Your goal: Scan the entries for "funzionamento". Every line that holds it is to be copied.

Material to process:
------------------------------------------------------------------------

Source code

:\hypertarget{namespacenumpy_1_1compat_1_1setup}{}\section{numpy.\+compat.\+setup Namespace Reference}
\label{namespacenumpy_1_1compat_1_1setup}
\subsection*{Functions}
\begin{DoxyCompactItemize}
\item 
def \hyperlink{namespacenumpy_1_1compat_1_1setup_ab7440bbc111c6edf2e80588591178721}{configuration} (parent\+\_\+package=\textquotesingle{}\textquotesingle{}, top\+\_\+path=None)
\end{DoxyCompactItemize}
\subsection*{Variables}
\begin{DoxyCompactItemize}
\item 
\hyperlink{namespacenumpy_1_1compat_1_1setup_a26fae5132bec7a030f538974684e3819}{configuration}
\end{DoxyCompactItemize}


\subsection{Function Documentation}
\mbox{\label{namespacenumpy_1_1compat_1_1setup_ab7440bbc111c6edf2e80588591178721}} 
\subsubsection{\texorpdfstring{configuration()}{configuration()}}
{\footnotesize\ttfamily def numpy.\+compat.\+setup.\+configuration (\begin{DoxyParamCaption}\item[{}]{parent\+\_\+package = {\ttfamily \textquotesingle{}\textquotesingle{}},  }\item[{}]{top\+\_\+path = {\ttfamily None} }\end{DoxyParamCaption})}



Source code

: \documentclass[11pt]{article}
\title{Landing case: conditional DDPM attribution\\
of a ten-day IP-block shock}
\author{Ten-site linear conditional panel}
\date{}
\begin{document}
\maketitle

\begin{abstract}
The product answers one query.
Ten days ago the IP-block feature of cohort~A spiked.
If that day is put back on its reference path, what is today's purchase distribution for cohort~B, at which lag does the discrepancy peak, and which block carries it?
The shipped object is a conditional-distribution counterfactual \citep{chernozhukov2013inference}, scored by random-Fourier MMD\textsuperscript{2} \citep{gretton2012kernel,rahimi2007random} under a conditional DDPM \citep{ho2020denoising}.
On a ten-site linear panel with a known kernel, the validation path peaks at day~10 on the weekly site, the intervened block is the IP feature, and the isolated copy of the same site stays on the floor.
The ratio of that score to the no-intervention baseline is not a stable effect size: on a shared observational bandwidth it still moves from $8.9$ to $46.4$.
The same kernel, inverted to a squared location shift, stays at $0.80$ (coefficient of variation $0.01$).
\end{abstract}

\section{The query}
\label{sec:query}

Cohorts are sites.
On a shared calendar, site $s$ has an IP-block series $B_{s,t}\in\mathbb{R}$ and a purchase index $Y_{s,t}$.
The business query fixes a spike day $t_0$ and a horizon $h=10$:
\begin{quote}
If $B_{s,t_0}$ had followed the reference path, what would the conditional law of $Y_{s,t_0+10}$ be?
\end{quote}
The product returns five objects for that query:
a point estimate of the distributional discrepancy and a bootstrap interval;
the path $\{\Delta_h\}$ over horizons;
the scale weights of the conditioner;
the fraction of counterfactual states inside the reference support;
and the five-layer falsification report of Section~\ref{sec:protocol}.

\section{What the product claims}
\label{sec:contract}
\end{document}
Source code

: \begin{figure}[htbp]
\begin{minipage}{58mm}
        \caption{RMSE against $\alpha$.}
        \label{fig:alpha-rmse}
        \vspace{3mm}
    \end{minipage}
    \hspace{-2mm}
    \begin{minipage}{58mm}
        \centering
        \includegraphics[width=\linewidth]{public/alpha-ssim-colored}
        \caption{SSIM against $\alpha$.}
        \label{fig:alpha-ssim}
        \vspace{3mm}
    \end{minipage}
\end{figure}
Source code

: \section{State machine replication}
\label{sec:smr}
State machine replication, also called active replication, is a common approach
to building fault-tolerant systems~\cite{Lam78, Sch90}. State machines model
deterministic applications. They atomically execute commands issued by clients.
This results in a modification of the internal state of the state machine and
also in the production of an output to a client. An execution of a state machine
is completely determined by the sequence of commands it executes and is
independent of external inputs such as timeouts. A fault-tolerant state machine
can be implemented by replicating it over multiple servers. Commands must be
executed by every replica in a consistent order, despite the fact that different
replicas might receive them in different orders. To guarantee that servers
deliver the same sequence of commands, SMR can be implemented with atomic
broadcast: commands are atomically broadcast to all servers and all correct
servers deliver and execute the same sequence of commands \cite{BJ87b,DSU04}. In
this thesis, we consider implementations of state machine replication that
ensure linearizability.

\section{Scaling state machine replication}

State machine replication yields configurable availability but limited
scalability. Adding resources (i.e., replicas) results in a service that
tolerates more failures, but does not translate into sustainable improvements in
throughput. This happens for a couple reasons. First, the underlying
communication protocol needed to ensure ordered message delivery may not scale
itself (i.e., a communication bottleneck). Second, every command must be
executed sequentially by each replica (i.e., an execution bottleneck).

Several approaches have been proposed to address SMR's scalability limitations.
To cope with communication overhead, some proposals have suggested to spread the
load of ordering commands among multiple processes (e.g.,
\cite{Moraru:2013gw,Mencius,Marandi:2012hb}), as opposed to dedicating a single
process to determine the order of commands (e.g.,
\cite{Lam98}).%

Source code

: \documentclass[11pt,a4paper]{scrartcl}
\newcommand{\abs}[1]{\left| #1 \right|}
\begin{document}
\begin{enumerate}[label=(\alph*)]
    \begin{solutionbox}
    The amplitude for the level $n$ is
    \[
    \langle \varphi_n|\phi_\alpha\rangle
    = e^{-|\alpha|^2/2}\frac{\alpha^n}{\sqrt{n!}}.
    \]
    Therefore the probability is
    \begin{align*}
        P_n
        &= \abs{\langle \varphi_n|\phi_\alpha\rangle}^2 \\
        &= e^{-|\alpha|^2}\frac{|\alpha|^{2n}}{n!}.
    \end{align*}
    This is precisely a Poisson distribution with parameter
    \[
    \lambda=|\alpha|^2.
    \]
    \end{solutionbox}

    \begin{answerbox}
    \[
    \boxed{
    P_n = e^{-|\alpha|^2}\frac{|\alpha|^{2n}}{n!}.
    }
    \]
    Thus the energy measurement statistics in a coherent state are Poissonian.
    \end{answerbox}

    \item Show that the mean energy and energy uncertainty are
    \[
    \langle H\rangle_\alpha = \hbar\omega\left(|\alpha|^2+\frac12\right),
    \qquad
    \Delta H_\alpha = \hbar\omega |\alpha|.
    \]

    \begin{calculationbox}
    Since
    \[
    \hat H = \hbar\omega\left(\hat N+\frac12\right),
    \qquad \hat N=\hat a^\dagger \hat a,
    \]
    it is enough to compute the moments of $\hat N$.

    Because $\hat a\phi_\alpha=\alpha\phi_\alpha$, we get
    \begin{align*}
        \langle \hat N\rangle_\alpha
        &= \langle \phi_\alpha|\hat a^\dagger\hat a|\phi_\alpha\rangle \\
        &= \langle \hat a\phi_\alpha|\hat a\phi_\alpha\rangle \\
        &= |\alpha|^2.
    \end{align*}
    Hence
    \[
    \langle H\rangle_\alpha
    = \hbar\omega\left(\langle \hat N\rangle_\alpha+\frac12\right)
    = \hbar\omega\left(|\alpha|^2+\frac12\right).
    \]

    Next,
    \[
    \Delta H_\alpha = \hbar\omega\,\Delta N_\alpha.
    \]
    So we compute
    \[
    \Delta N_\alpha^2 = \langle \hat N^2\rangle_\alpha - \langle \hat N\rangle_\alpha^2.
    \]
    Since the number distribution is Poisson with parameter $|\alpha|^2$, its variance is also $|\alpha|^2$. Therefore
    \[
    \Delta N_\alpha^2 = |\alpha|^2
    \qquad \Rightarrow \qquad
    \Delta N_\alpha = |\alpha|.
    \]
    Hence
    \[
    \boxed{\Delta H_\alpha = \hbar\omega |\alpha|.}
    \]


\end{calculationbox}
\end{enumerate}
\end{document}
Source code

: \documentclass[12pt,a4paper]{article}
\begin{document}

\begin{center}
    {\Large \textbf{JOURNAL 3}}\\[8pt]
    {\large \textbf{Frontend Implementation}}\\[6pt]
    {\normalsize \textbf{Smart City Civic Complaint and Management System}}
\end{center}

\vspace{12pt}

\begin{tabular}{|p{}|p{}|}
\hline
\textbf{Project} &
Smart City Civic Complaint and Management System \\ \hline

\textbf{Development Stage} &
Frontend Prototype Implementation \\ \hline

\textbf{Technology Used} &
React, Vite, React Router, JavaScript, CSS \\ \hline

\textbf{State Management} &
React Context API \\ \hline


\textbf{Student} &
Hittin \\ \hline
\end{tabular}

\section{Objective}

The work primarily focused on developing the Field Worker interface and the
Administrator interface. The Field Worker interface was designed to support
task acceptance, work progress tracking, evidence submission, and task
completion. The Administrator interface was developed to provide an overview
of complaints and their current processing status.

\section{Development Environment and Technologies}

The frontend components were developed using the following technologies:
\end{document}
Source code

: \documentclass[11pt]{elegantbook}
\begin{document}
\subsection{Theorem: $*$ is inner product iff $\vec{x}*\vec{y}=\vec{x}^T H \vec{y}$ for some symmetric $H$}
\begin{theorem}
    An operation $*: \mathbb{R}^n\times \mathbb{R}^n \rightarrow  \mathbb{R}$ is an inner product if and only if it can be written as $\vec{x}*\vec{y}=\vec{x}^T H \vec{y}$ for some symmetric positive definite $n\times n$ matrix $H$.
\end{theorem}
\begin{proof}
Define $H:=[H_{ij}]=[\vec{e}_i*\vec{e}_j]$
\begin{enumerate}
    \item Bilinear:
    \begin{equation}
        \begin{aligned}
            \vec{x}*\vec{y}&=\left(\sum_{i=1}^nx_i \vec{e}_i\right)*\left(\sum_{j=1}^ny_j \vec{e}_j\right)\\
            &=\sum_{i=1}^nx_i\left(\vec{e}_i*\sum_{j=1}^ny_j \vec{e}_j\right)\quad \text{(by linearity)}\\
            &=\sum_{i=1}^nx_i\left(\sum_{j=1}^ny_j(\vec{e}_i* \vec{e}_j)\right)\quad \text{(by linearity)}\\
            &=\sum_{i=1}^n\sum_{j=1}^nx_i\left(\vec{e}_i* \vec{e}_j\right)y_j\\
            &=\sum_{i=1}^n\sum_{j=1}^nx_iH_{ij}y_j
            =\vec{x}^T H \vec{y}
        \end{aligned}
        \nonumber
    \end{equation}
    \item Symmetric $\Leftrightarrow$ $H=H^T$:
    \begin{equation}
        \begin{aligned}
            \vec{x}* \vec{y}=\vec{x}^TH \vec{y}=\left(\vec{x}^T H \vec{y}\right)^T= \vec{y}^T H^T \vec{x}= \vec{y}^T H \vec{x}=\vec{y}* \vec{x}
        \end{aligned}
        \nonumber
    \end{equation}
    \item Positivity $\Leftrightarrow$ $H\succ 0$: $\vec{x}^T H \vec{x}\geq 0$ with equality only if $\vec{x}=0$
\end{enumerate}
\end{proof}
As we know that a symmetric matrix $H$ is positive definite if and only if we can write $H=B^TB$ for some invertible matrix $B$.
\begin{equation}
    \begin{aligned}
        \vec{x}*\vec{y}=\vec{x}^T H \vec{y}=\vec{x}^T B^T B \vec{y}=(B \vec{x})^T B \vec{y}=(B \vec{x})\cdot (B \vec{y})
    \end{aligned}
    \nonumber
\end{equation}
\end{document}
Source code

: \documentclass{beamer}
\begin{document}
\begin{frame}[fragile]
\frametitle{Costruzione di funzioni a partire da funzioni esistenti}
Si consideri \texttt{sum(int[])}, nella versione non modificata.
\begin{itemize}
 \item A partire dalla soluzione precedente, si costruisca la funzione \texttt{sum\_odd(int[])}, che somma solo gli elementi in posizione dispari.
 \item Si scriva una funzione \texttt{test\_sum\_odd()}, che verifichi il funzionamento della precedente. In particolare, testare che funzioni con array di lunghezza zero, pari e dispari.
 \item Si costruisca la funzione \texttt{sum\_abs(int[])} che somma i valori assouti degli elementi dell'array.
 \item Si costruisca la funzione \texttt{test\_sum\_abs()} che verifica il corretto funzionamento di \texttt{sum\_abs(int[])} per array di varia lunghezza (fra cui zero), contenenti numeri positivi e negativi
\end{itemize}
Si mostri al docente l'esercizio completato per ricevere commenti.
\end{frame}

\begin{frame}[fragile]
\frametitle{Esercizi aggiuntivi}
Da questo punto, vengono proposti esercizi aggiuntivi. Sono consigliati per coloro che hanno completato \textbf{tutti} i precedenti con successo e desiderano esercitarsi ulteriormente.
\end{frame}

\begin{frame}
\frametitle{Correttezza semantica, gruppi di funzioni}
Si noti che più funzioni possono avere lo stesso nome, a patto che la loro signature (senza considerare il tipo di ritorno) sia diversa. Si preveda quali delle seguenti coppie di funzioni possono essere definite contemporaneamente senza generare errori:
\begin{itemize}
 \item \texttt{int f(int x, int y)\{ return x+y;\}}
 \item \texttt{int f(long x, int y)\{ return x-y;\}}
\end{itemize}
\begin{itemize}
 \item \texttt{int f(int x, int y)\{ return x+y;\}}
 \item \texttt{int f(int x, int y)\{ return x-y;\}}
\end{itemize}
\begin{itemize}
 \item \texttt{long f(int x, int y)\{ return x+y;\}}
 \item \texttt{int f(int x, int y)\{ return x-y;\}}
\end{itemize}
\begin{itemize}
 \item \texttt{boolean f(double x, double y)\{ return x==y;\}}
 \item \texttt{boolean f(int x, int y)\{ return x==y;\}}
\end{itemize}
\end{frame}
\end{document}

------------------------------------------------------------------------

Written response:
 \item Si scriva una funzione \texttt{test\_sum\_odd()}, che verifichi il funzionamento della precedente. In particolare, testare che funzioni con array di lunghezza zero, pari e dispari.
 \item Si costruisca la funzione \texttt{test\_sum\_abs()} che verifica il corretto funzionamento di \texttt{sum\_abs(int[])} per array di varia lunghezza (fra cui zero), contenenti numeri positivi e negativi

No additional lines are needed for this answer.